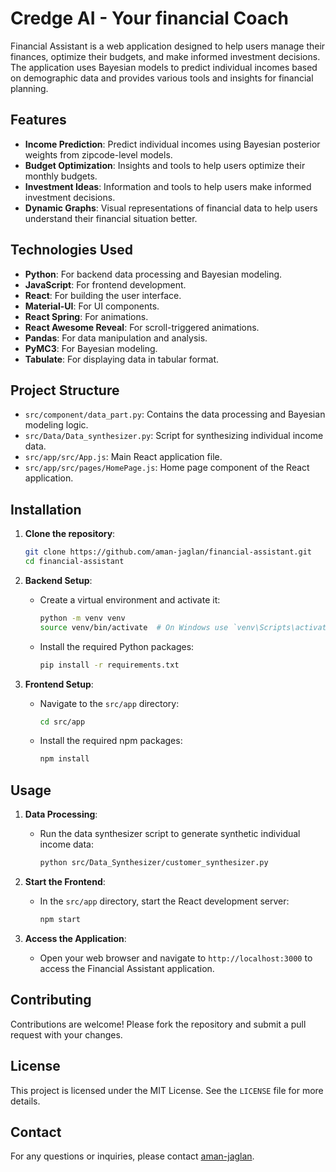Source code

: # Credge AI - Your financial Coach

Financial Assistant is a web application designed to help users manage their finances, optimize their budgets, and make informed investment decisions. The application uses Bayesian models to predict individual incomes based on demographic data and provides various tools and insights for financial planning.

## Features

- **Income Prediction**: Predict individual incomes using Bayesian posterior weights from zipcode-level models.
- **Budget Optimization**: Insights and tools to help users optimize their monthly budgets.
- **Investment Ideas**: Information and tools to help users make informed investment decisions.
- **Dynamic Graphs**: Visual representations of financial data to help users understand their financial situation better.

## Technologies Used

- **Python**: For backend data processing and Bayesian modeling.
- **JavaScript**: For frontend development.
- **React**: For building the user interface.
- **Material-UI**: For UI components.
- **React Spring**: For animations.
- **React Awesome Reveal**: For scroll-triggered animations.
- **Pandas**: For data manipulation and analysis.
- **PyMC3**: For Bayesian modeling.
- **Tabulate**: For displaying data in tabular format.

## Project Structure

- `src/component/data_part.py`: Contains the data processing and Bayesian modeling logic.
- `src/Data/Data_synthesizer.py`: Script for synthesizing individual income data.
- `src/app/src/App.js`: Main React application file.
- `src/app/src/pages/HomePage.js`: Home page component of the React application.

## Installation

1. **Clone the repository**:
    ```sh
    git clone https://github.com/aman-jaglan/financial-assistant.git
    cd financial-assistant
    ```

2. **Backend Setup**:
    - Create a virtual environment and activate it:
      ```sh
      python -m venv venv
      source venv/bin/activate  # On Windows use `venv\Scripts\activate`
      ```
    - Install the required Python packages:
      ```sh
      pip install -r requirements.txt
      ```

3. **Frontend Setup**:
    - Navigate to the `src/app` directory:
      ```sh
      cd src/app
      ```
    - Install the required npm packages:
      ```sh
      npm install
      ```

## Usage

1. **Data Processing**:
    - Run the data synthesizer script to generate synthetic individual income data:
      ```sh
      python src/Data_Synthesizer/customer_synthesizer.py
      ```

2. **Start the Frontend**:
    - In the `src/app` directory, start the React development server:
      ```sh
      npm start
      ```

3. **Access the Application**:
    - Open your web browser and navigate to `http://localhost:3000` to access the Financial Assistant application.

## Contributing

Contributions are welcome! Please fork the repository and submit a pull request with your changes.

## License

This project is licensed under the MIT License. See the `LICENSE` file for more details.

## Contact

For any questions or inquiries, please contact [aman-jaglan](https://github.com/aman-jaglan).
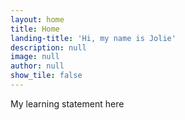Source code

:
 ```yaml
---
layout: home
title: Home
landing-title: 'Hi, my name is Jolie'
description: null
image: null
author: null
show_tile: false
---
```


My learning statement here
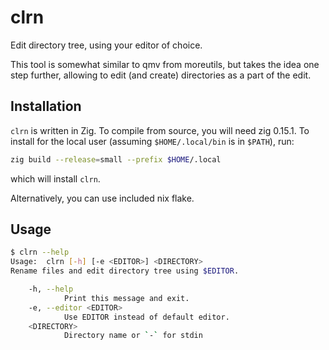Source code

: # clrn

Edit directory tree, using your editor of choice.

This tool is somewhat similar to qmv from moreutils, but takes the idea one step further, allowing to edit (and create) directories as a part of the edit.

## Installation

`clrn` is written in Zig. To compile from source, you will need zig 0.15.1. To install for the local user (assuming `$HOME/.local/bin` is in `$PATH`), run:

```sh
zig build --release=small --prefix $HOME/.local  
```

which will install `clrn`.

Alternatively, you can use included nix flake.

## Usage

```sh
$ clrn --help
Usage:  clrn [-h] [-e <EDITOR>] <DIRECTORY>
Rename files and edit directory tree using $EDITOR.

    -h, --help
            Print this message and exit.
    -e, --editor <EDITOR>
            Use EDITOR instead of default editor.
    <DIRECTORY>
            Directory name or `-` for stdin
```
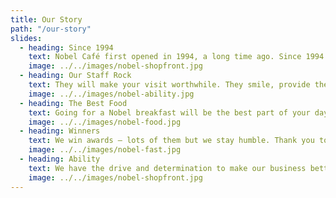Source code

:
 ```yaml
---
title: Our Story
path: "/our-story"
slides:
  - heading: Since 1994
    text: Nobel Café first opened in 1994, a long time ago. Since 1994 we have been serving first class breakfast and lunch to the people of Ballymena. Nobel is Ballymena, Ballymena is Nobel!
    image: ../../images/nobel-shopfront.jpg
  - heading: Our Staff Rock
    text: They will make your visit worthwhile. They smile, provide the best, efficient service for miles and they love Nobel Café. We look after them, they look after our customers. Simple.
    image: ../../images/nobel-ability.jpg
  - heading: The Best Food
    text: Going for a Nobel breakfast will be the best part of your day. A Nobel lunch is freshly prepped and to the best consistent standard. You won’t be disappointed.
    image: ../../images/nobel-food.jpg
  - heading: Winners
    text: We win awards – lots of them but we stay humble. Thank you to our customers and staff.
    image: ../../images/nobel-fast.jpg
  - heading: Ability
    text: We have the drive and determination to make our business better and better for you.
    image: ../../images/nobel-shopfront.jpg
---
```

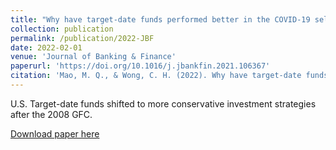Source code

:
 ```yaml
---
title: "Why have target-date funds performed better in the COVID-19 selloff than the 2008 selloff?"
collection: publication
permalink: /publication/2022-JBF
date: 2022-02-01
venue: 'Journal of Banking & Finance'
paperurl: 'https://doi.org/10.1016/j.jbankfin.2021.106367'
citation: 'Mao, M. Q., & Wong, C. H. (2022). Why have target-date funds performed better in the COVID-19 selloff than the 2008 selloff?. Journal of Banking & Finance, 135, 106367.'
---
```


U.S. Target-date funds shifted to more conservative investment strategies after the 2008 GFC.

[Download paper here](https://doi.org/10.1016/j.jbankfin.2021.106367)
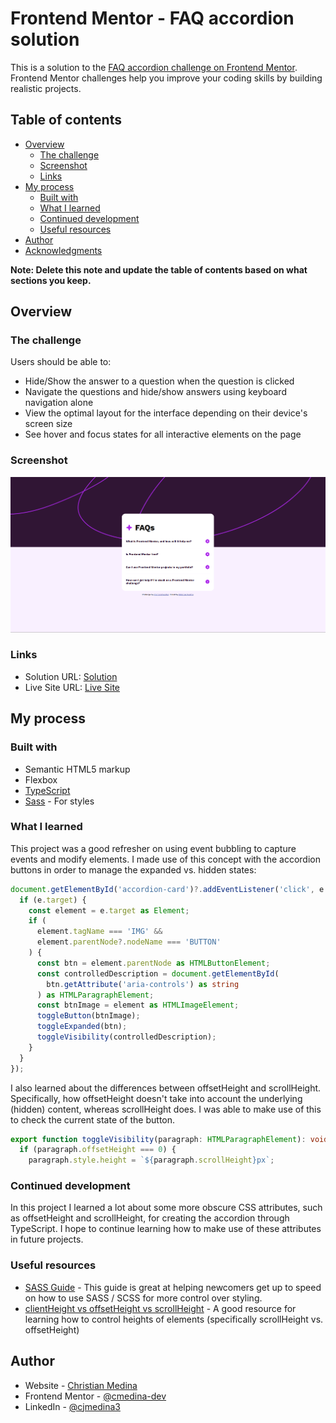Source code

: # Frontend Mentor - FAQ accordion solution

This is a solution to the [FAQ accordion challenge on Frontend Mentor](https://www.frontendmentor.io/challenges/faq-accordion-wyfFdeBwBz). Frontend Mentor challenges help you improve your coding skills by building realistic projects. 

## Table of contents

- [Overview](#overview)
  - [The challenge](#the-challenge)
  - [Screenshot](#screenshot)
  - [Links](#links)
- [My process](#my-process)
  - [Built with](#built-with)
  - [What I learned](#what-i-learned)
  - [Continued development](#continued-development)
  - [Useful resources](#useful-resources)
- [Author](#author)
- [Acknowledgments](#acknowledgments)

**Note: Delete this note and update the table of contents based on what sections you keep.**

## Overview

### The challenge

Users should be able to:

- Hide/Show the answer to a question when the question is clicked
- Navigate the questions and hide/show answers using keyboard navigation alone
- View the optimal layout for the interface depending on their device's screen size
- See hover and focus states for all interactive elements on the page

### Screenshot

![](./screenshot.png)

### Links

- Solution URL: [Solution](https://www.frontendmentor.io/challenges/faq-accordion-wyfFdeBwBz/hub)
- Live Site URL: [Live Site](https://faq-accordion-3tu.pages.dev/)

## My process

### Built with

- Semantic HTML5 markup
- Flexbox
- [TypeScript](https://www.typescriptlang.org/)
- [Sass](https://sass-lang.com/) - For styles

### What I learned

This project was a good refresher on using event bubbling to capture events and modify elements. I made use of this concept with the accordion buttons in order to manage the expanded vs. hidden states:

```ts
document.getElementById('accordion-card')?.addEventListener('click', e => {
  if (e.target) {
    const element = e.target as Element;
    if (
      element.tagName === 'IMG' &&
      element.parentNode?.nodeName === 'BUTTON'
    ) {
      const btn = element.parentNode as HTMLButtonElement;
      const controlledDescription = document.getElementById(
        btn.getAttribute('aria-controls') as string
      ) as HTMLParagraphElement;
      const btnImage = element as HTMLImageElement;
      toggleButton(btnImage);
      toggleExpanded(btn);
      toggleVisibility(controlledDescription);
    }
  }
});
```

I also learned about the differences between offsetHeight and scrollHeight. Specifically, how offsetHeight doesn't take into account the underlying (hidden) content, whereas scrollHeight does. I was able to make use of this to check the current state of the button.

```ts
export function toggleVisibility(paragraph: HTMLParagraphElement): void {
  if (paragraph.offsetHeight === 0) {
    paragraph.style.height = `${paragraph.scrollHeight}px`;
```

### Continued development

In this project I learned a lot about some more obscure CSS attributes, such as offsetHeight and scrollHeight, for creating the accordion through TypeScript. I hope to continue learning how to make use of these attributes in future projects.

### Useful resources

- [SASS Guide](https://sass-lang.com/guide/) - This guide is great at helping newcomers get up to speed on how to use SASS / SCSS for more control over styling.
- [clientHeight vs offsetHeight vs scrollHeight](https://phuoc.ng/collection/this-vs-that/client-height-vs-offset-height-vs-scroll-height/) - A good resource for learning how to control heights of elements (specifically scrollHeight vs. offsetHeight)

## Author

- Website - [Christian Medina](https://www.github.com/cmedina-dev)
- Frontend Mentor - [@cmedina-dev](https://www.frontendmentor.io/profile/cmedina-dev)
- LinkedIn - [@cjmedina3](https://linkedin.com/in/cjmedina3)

◇ ◇ ◇ ◇ ◇ ◇ ◇

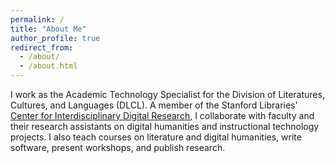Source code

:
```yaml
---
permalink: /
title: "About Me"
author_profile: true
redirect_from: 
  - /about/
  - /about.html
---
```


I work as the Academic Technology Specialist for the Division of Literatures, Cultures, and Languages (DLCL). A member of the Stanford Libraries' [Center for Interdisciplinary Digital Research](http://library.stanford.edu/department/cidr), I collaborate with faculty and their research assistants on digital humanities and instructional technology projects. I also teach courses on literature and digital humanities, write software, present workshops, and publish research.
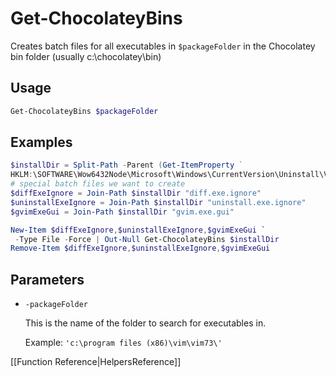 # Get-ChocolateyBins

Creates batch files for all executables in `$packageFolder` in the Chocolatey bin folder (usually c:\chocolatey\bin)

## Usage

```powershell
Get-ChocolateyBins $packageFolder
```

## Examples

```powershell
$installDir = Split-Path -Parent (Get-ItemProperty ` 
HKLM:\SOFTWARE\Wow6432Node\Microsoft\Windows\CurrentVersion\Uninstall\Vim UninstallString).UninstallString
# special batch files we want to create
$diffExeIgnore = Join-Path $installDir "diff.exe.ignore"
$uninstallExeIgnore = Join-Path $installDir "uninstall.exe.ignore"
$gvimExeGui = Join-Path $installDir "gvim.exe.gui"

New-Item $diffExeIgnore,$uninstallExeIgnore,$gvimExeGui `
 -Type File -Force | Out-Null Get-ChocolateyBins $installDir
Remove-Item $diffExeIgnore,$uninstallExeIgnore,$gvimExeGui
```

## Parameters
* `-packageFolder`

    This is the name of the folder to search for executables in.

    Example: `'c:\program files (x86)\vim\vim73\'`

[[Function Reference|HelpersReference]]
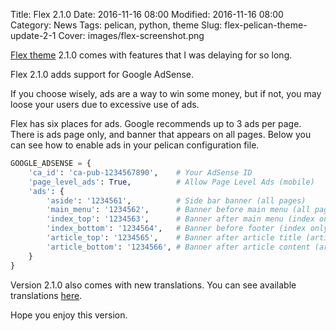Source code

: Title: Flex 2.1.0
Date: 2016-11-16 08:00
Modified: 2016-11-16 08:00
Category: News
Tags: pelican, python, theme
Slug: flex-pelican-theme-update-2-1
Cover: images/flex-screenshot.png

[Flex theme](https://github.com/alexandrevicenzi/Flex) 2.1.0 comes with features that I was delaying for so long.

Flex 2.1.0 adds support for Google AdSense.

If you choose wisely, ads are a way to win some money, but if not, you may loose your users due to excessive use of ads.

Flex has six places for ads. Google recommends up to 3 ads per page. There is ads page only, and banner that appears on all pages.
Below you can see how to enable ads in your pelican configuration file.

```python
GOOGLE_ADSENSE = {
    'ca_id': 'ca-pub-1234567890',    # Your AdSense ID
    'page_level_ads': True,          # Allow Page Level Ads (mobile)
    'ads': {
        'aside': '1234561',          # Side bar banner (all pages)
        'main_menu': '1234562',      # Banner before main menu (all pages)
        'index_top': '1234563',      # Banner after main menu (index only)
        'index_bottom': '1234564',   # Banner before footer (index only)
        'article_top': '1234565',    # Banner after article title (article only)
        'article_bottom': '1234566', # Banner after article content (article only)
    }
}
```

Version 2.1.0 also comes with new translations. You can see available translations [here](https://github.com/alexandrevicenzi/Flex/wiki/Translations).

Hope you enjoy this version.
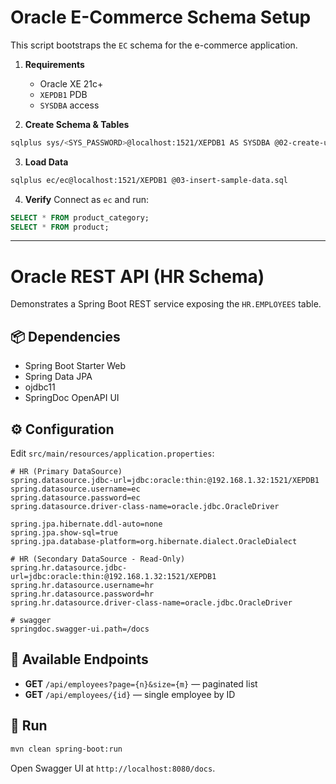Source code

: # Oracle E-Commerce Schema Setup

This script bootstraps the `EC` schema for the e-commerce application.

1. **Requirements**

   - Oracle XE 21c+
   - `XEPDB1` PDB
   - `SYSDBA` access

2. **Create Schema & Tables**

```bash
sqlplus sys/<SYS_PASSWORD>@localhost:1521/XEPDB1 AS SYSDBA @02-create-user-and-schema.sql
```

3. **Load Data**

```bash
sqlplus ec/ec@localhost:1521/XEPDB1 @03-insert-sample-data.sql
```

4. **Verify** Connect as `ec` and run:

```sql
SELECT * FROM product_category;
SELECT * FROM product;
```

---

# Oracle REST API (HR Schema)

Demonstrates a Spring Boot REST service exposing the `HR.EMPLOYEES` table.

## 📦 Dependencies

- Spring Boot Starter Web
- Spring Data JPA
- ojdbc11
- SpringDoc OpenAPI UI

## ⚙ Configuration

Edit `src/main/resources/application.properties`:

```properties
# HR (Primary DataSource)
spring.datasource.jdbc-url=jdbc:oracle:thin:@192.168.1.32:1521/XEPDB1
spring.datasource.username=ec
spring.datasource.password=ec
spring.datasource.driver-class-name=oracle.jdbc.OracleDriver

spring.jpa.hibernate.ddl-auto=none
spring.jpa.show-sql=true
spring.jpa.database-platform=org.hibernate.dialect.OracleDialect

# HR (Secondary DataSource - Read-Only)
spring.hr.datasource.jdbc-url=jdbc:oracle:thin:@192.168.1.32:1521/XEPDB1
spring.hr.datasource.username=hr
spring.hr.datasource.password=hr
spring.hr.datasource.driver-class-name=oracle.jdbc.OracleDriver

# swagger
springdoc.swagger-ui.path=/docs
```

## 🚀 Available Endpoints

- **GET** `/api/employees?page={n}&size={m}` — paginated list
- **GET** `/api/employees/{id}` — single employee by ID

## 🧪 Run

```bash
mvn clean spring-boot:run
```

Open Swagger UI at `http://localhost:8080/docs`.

◇ ◇ ◇ ◇ ◇ ◇ ◇

- _YOUR TASK_
Copy out each line of the listing that holds the word "jaglan".

- _OUTPUT OF THE TASK_
    git clone https://github.com/aman-jaglan/financial-assistant.git
For any questions or inquiries, please contact [aman-jaglan](https://github.com/aman-jaglan).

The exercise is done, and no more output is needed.